Here are some questions I gave Matt.
1. OK, on a daily basis, what do you write about when following a winning team? Are you nit-picking the little errors? Are you looking ahead with dread waiting for the fun to end? Or are you just giddy and happy to be where you are?
It's a combination of all of that, mixed in with a dash of impatience waiting for the playoffs to start. But mainly, it's been so easy to pencil this team in for 50-some wins and a trip to the Conference Finals the last several years that it's difficult getting too up or too down for any regular season game.
Instead, when I write about a game I tend to ignore the obvious storylines about how the starters played and focus on the small things, like over-analyzing how many minutes the starters are playing, nit-picking the rotation and cheering on the development of the young players. I'm sure that confuses a lot of casual fans, but it's those little things that will probably be the difference in the playoffs down the road.
2. When should rookies play on a contender? We've been happy with Big Baby so far, but Pruitt obviously has needed more seasoning (which is a shame since we could use a 3rd string guard that can play some point).
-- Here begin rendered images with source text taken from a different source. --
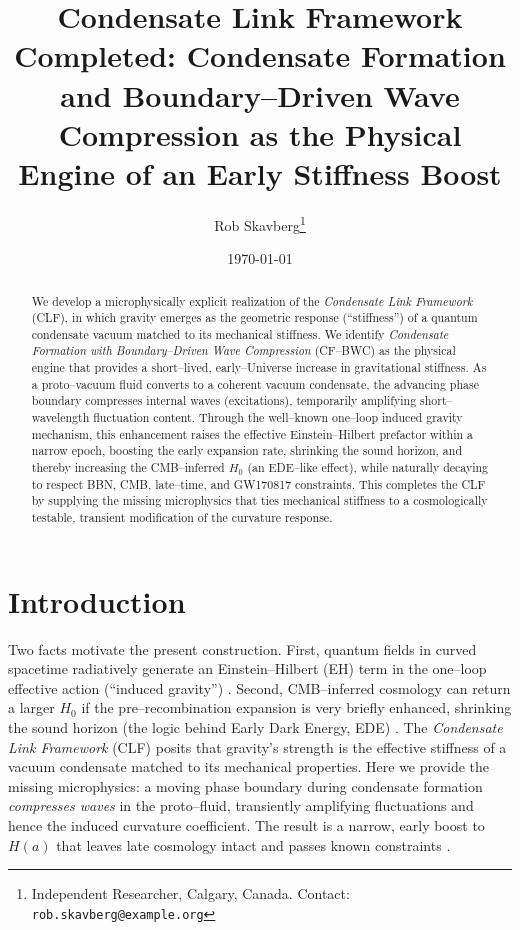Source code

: \documentclass[11pt,a4paper]{article}
\title{\textbf{Condensate Link Framework Completed: Condensate Formation and Boundary--Driven Wave Compression as the Physical Engine of an Early Stiffness Boost}}
\author{Rob Skavberg\thanks{Independent Researcher, Calgary, Canada. Contact: \texttt{rob.skavberg@example.org}}}
\date{\today}
\begin{document}
\maketitle
\doublespacing

\begin{abstract}
We develop a microphysically explicit realization of the \emph{Condensate Link Framework} (CLF), in which gravity emerges as the geometric response (``stiffness'') of a quantum condensate vacuum matched to its mechanical stiffness. We identify \emph{Condensate Formation with Boundary--Driven Wave Compression} (CF--BWC) as the physical engine that provides a short--lived, early--Universe increase in gravitational stiffness. As a proto--vacuum fluid converts to a coherent vacuum condensate, the advancing phase boundary compresses internal waves (excitations), temporarily amplifying short--wavelength fluctuation content. Through the well--known one--loop induced gravity mechanism, this enhancement raises the effective Einstein--Hilbert prefactor within a narrow epoch, boosting the early expansion rate, shrinking the sound horizon, and thereby increasing the CMB--inferred $H_0$ (an EDE--like effect), while naturally decaying to respect BBN, CMB, late--time, and GW170817 constraints. This completes the CLF by supplying the missing microphysics that ties mechanical stiffness to a cosmologically testable, transient modification of the curvature response.
\end{abstract}

\section{Introduction}
Two facts motivate the present construction. First, quantum fields in curved spacetime radiatively generate an Einstein--Hilbert (EH) term in the one--loop effective action (``induced gravity'') \cite{Sakharov1967,Vassilevich2003,Schwinger1951}. Second, CMB--inferred cosmology can return a larger $H_0$ if the pre--recombination expansion is very briefly enhanced, shrinking the sound horizon (the logic behind Early Dark Energy, EDE) \cite{EDEReview2023,PoulinReview2023,Planck2018}. The \emph{Condensate Link Framework} (CLF) posits that gravity's strength is the effective stiffness of a vacuum condensate matched to its mechanical properties. Here we provide the missing microphysics: a moving phase boundary during condensate formation \emph{compresses waves} in the proto--fluid, transiently amplifying fluctuations and hence the induced curvature coefficient. The result is a narrow, early boost to $H(a)$ that leaves late cosmology intact and passes known constraints \cite{RiessReview2024,GW170817,Alvey2020}.
\end{document}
Between Amir Johnson and the Darko, you've had your share of waiting on rookies. What's the best balance?
I honestly have no idea, and I'm not sure the Pistons know, either. It's one thing to say, "we want to develop our young guys," and it's another to actually be in the middle of a close game and still hand minutes to a green rookie instead of an established veteran. It takes a strong gut and a lot of foresight to risk losing a game in the heat of the battle for the sake of the seemingly intangible goal of development. On a bad team, it's easy, especially given the incentive to lose (ie, more lottery balls). But on a good team where a few wins will likely decide what playoff seed you have? It's tough.
Jason Maxiell has surprised a lot of people this year, but he didn't come out of nowhere. He had success here and there last year but often had a good game followed by a DNP-CD, which was easy for Flip Saunders to do since Maxiell was so low on the totem pole behind Rasheed Wallace, Antonio McDyess and Chris Webber, not to mention Dale Davis and Nazr Mohammed. But this summer Joe Dumars kind of forced Maxiell into the picture by shedding a couple of veteran big men (Webber and Davis) and not replacing them. (I'd still like Amir Johnson to get regular minutes, but I think the Nazr Mohammed trade will help facilitate that.)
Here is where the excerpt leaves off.